Le service de Zverev est resté solide dans les moments clés, et il a réussi le break à 4-5 dans le quatrième set pour arracher le jeu décisif. Il a ensuite dominé le cinquième set avec deux breaks, qu’il a tous deux confirmés.
Zverev a mis fin à sa longue attente d’un titre majeur en remportant Roland-Garros 2026, son premier sacre en simple en Grand Chelem. Le n°3 mondial a battu l’Italien Flavio Cobolli 6-1, 4-6, 6-4, 6-7(5), 6-1 au terme d’une finale éprouvante en cinq sets disputée sur le court Philippe-Chatrier.
Le champion olympique en titre, déjà finaliste de trois tournois du Grand Chelem, a dominé le premier set et a repris la main après le sursaut de Cobolli dans la deuxième manche. Cobolli a arraché un jeu décisif dans le quatrième set, mais Zverev a fait le break d’entrée dans la cinquième manche et s’est envolé vers la victoire en 3 h 21.
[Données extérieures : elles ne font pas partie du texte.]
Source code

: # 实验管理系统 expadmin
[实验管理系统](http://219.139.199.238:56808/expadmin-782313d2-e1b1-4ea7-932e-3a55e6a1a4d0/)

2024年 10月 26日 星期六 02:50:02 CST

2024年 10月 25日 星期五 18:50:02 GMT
Zverev abordait cette finale de Roland-Garros sous une pression énorme, avec la possibilité enfin de décrocher un premier titre du Grand Chelem face à l’Italien Flavio Cobolli, dans ce qui ressemblait à une occasion rare pour l’Allemand.
Alors que le n°1 mondial Jannik Sinner et le double tenant du titre Carlos Alcaraz avaient déjà quitté le tournoi, et que Novak Djokovic avait lui aussi été éliminé prématurément, le n°3 mondial Zverev est entré sur le court Philippe-Chatrier sans trouver aucun membre du « Big Three » actuel de l’autre côté du filet.
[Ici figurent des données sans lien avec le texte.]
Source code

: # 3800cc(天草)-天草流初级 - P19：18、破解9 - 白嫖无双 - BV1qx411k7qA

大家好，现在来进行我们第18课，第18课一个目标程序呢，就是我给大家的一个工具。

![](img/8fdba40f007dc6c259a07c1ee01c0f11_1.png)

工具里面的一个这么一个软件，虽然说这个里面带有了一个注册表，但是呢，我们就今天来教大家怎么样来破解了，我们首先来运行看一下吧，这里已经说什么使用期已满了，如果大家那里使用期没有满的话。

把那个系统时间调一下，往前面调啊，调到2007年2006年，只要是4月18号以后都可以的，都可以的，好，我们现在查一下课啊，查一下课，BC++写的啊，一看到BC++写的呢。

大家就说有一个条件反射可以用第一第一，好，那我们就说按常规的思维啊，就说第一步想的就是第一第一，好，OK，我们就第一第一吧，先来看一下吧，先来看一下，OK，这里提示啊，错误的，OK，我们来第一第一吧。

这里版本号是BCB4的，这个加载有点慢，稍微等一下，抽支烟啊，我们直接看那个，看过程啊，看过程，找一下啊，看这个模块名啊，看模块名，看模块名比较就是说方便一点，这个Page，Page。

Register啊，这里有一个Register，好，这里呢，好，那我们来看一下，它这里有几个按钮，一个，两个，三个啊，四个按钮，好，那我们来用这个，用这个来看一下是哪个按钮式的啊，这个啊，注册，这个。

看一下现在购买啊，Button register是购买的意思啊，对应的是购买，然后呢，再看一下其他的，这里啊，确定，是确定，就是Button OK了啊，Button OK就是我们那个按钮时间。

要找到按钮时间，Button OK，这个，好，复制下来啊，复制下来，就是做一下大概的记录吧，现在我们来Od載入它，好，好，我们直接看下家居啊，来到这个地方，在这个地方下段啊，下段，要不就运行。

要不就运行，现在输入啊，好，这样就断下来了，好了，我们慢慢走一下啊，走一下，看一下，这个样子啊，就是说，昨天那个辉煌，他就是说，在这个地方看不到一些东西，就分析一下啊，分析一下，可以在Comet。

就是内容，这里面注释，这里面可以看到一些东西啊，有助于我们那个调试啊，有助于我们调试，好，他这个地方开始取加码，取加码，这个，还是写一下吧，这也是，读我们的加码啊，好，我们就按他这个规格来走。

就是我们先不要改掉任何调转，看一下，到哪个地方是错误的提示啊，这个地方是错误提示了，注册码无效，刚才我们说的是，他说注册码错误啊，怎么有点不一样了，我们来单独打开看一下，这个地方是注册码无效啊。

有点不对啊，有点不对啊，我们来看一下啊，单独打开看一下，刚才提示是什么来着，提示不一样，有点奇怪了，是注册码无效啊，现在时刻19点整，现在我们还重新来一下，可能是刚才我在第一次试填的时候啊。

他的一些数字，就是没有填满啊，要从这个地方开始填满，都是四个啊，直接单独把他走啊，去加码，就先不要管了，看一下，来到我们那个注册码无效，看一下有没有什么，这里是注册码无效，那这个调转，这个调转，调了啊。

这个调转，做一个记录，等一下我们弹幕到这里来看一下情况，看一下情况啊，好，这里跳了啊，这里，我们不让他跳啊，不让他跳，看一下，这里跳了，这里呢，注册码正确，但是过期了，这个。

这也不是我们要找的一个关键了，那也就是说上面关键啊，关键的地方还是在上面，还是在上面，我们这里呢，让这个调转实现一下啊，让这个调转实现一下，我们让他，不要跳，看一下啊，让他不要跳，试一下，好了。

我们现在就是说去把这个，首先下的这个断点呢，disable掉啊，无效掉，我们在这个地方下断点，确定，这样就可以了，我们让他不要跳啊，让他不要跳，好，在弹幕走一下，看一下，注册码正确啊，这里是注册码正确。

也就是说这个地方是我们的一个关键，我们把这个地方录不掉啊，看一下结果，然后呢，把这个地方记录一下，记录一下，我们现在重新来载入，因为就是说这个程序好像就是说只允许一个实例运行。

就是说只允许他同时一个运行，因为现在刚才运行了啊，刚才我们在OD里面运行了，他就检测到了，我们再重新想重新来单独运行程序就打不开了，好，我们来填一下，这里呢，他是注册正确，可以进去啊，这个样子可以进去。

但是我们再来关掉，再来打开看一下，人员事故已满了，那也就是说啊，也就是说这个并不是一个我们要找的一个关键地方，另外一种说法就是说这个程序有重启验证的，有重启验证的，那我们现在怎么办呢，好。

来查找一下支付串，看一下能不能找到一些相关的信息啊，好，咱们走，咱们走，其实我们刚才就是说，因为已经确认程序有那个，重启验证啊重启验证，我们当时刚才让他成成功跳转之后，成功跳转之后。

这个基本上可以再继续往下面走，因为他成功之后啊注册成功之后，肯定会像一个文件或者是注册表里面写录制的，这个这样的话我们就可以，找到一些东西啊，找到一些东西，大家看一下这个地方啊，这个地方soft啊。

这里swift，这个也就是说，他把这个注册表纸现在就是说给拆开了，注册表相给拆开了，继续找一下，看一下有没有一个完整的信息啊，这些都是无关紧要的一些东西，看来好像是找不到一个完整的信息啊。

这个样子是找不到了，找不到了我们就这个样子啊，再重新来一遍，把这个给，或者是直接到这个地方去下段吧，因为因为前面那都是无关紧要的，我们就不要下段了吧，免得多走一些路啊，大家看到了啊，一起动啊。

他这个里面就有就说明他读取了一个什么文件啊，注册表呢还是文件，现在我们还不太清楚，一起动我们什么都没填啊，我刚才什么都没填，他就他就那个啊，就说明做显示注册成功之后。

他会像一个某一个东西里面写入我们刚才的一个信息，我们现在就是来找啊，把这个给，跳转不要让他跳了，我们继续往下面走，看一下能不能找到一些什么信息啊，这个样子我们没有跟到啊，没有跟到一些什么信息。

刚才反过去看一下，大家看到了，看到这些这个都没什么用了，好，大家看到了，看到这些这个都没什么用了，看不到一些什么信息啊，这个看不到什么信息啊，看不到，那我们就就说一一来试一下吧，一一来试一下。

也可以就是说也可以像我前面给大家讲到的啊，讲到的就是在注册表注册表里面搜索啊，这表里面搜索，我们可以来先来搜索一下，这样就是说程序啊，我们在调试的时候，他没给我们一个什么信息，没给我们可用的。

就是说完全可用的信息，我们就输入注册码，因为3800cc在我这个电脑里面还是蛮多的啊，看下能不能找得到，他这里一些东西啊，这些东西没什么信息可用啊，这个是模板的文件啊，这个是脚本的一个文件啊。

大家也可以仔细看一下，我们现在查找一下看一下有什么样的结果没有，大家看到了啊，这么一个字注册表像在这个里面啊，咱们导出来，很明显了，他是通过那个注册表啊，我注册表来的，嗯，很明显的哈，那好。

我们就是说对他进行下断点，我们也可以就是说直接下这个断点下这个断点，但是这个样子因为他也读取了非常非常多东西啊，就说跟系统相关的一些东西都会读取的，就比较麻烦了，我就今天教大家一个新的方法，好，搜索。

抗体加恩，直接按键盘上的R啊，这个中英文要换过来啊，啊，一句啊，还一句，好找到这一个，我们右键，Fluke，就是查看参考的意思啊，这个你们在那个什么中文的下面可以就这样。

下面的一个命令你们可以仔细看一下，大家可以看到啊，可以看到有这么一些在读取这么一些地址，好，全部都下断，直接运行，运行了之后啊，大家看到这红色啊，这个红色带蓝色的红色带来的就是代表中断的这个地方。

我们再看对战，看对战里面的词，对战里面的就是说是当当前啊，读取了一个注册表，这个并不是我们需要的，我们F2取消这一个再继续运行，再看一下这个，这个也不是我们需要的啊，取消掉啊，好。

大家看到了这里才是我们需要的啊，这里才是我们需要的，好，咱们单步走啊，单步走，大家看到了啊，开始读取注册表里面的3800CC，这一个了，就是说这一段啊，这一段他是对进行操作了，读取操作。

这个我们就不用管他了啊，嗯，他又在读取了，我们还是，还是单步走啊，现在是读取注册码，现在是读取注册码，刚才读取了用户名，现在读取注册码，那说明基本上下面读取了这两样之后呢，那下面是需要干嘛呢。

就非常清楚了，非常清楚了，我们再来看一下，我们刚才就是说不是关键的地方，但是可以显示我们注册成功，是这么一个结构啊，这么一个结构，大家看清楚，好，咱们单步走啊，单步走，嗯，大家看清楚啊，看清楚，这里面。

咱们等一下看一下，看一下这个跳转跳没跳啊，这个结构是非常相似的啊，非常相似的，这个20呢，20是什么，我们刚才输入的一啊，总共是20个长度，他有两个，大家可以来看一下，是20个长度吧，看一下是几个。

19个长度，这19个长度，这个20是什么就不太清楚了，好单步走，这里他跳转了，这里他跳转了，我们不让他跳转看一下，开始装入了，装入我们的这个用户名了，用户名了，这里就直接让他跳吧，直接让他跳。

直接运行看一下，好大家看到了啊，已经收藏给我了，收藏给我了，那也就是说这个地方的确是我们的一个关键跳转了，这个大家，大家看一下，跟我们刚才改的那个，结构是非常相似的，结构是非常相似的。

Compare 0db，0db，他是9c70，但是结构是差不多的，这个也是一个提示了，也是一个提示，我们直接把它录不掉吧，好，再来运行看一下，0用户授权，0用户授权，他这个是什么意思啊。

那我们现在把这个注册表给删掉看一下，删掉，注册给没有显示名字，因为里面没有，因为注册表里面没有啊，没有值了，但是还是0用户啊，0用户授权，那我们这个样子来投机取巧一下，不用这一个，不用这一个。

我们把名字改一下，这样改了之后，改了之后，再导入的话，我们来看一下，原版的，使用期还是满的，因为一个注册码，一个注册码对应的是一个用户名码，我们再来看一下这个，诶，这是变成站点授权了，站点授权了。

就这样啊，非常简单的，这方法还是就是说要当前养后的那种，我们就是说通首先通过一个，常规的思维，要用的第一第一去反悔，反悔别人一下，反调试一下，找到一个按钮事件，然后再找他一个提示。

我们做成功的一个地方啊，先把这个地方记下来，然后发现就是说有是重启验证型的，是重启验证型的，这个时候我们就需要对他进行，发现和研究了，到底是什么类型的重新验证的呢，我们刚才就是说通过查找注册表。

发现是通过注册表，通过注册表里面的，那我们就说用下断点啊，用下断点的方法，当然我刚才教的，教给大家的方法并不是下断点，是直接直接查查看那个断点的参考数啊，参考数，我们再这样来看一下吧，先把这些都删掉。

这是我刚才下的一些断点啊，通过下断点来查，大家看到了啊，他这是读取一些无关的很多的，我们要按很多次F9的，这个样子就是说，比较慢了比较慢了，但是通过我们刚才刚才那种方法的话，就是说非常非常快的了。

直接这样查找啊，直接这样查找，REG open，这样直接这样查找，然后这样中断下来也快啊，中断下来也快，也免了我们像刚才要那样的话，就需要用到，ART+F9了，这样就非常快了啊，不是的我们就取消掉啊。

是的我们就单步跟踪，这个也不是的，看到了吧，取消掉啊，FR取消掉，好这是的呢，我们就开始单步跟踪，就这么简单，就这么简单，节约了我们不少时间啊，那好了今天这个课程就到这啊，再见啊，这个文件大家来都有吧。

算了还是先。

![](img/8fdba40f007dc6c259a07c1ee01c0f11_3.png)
À 29 ans, il disputait sa quatrième finale en Grand Chelem, la deuxième à Roland-Garros, toujours en quête d’un déclic après trois défaites douloureuses à ce stade. Il avait laissé filer une avance de deux sets contre Dominic Thiem en finale de l’US Open 2020, s’était incliné après avoir mené deux manches à une face à Carlos Alcaraz lors de la finale de Roland-Garros 2024, et avait été battu en trois sets secs par Sinner en finale de l’Open d’Australie 2025. Son parcours parisien ces deux dernières semaines avait confirmé son statut de valeur sûre sur terre battue, tout en relançant les interrogations sur sa capacité à conclure les plus grands matches de sa carrière.
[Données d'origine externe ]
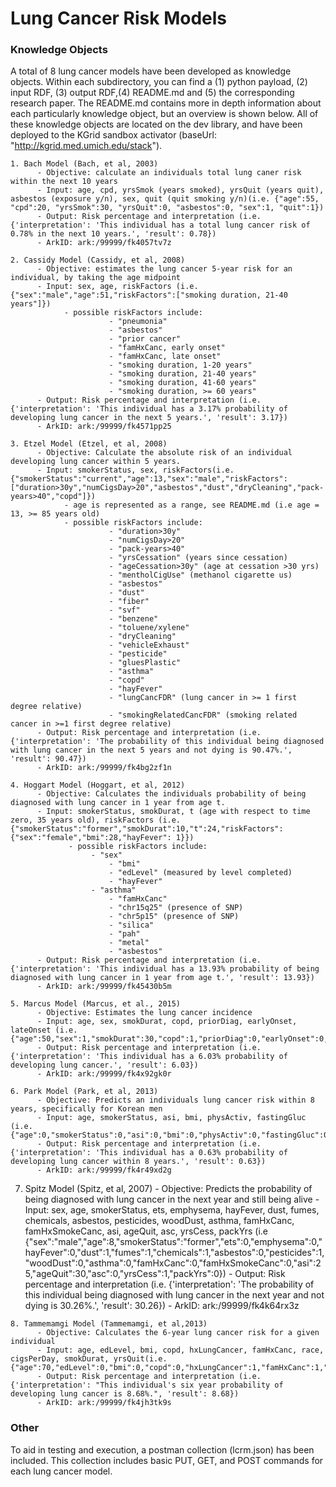 # Lung Cancer Risk Models

### Knowledge Objects
  A total of 8 lung cancer models have been developed as knowledge objects. Within each subdirectory, you can find a (1) python payload, (2) input RDF, (3) output RDF,(4) README.md and (5) the corresponding research paper. The README.md contains more in depth information about each particularly knowledge object, but an overview is shown below. All of these knowledge objects are located on the dev library, and have been deployed to the KGrid sandbox activator (baseUrl: "http://kgrid.med.umich.edu/stack"). 
 
    1. Bach Model (Bach, et al, 2003)
          - Objective: calculate an individuals total lung caner risk within the next 10 years
          - Input: age, cpd, yrsSmok (years smoked), yrsQuit (years quit), asbestos (exposure y/n), sex, quit (quit smoking y/n)(i.e. {"age":55, "cpd":20, "yrsSmok":30, "yrsQuit":0, "asbestos":0, "sex":1, "quit":1})
          - Output: Risk percentage and interpretation (i.e. {'interpretation': 'This individual has a total lung cancer risk of 0.78% in the next 10 years.', 'result': 0.78})
          - ArkID: ark:/99999/fk4057tv7z
	  
    2. Cassidy Model (Cassidy, et al, 2008)
          - Objective: estimates the lung cancer 5-year risk for an individual, by taking the age midpoint 
          - Input: sex, age, riskFactors (i.e. {"sex":"male","age":51,"riskFactors":["smoking duration, 21-40 years"]})
                - possible riskFactors include:
                          - "pneumonia"
                          - "asbestos"
                          - "prior cancer"
                          - "famHxCanc, early onset"
                          - "famHxCanc, late onset"
                          - "smoking duration, 1-20 years"
                          - "smoking duration, 21-40 years"
                          - "smoking duration, 41-60 years"
                          - "smoking duration, >= 60 years"
          - Output: Risk percentage and interpretation (i.e. {'interpretation': 'This individual has a 3.17% probability of developing lung cancer in the next 5 years.', 'result': 3.17})
          - ArkID: ark:/99999/fk4571pp25
	  
    3. Etzel Model (Etzel, et al, 2008)
          - Objective: Calculate the absolute risk of an individual developing lung cancer within 5 years.
          - Input: smokerStatus, sex, riskFactors(i.e. {"smokerStatus":"current","age":13,"sex":"male","riskFactors":["duration>30y","numCigsDay>20","asbestos","dust","dryCleaning","pack-years>40","copd"]})
                - age is represented as a range, see README.md (i.e age = 13, >= 85 years old)
                - possible riskFactors include:
                          - "duration>30y"
                          - "numCigsDay>20"
                          - "pack-years>40"
                          - "yrsCessation" (years since cessation)
                          - "ageCessation>30y" (age at cessation >30 yrs)
                          - "mentholCigUse" (methanol cigarette us)
                          - "asbestos"
                          - "dust"
                          - "fiber"
                          - "svf"
                          - "benzene"
                          - "toluene/xylene"
                          - "dryCleaning"
                          - "vehicleExhaust"
                          - "pesticide"
                          - "gluesPlastic"
                          - "asthma"
                          - "copd"
                          - "hayFever"
                          - "lungCancFDR" (lung cancer in >= 1 first degree relative)
                          - "smokingRelatedCancFDR" (smoking related cancer in >=1 first degree relative)
          - Output: Risk percentage and interpretation (i.e. {'interpretation': 'The probability of this individual being diagnosed with lung cancer in the next 5 years and not dying is 90.47%.', 'result': 90.47})
          - ArkID: ark:/99999/fk4bg2zf1n
	  
    4. Hoggart Model (Hoggart, et al, 2012)
          - Objective: Calculates the individuals probability of being diagnosed with lung cancer in 1 year from age t.
          - Input: smokerStatus, smokDurat, t (age with respect to time zero, 35 years old), riskFactors (i.e. {"smokerStatus":"former","smokDurat":10,"t":24,"riskFactors":{"sex":"female","bmi":28,"hayFever": 1}})
                 - possible riskFactors include:
                  	  - "sex"
                          - "bmi"
                          - "edLevel" (measured by level completed)
                          - "hayFever"
	                  - "asthma"
                          - "famHxCanc"
                          - "chr15q25" (presence of SNP)
                          - "chr5p15" (presence of SNP)
                          - "silica"
                          - "pah"
                          - "metal"
                          - "asbestos"
          - Output: Risk percentage and interpretation (i.e. {'interpretation': 'This individual has a 13.93% probability of being diagnosed with lung cancer in 1 year from age t.', 'result': 13.93})
          - ArkID: ark:/99999/fk45430b5m
	  
    5. Marcus Model (Marcus, et al., 2015)
          - Objective: Estimates the lung cancer incidence
          - Input: age, sex, smokDurat, copd, priorDiag, earlyOnset, lateOnset (i.e. {"age":50,"sex":1,"smokDurat":30,"copd":1,"priorDiag":0,"earlyOnset":0,"lateOnset":0})
          - Output: Risk percentage and interpretation (i.e. {'interpretation': 'This individual has a 6.03% probability of developing lung cancer.', 'result': 6.03})
          - ArkID: ark:/99999/fk4x92gk0r
	  
    6. Park Model (Park, et al, 2013)
          - Objective: Predicts an individuals lung cancer risk within 8 years, specifically for Korean men
          - Input: age, smokerStatus, asi, bmi, physActiv, fastingGluc (i.e. {"age":0,"smokerStatus":0,"asi":0,"bmi":0,"physActiv":0,"fastingGluc":0})
          - Output: Risk percentage and interpretation (i.e. {'interpretation': 'This individual has a 0.63% probability of developing lung cancer within 8 years.', 'result': 0.63})
          - ArkID: ark:/99999/fk4r49xd2g
   
   7. Spitz Model (Spitz, et al, 2007)
          - Objective: Predicts the probability of being diagnosed with lung cancer in the next year and still being alive
          - Input: sex, age, smokerStatus, ets, emphysema, hayFever, dust, fumes, chemicals, asbestos, pesticides, woodDust, asthma, famHxCanc, famHxSmokeCanc, asi, ageQuit, asc, yrsCess, packYrs (i.e {"sex":"male","age":8,"smokerStatus":"former","ets":0,"emphysema":0,"hayFever":0,"dust":1,"fumes":1,"chemicals":1,"asbestos":0,"pesticides":1,"woodDust":0,"asthma":0,"famHxCanc":0,"famHxSmokeCanc":0,"asi":25,"ageQuit":30,"asc":0,"yrsCess":1,"packYrs":0})
          - Output: Risk percentage and interpretation (i.e. {'interpretation': 'The probability of this individual being diagnosed with lung cancer in the next year and not dying is 30.26%.', 'result': 30.26})
          - ArkID: ark:/99999/fk4k64rx3z
	  
    8. Tammemamgi Model (Tammemamgi, et al,2013) 
          - Objective: Calculates the 6-year lung cancer risk for a given individual
          - Input: age, edLevel, bmi, copd, hxLungCancer, famHxCanc, race, cigsPerDay, smokDurat, yrsQuit(i.e. {"age":70,"edLevel":0,"bmi":0,"copd":0,"hxLungCancer":1,"famHxCanc":1,"race":0,"cigsPerDay":0,"smokDurat":0,"yrsQuit":0})
          - Output: Risk percentage and interpretation (i.e. {'interpretation': "This individual's six year probability of developing lung cancer is 8.68%.", 'result': 8.68})
          - ArkID: ark:/99999/fk4jh3tk9s

### Other
To aid in testing and execution, a postman collection (lcrm.json) has been included. This collection includes basic PUT, GET, and POST commands for each lung cancer model.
Cobolli, à l’inverse, disputait sa première finale de Grand Chelem au terme d’une quinzaine révélation qui avait captivé les supporters italiens. À 24 ans, il avait atteint le match pour le titre après le forfait sur maladie de son compatriote Matteo Arnaldi avant leur demi-finale programmée, se retrouvant propulsé dans le plus grand match de sa vie sans avoir à frapper une balle. Il est issu du même club romain qu’Adriano Panatta, dernier Italien titré en simple à Roland-Garros, en 1976. Les organisateurs avaient d’ailleurs invité Panatta à remettre la Coupe des Mousquetaires au lauréat de cette année, pour le 50e anniversaire de son sacre.
Zverev comme Cobolli n’avaient concédé que deux sets avant cette finale dominicale, preuve de la maîtrise avec laquelle ils avaient traversé un tableau pourtant imprévisible.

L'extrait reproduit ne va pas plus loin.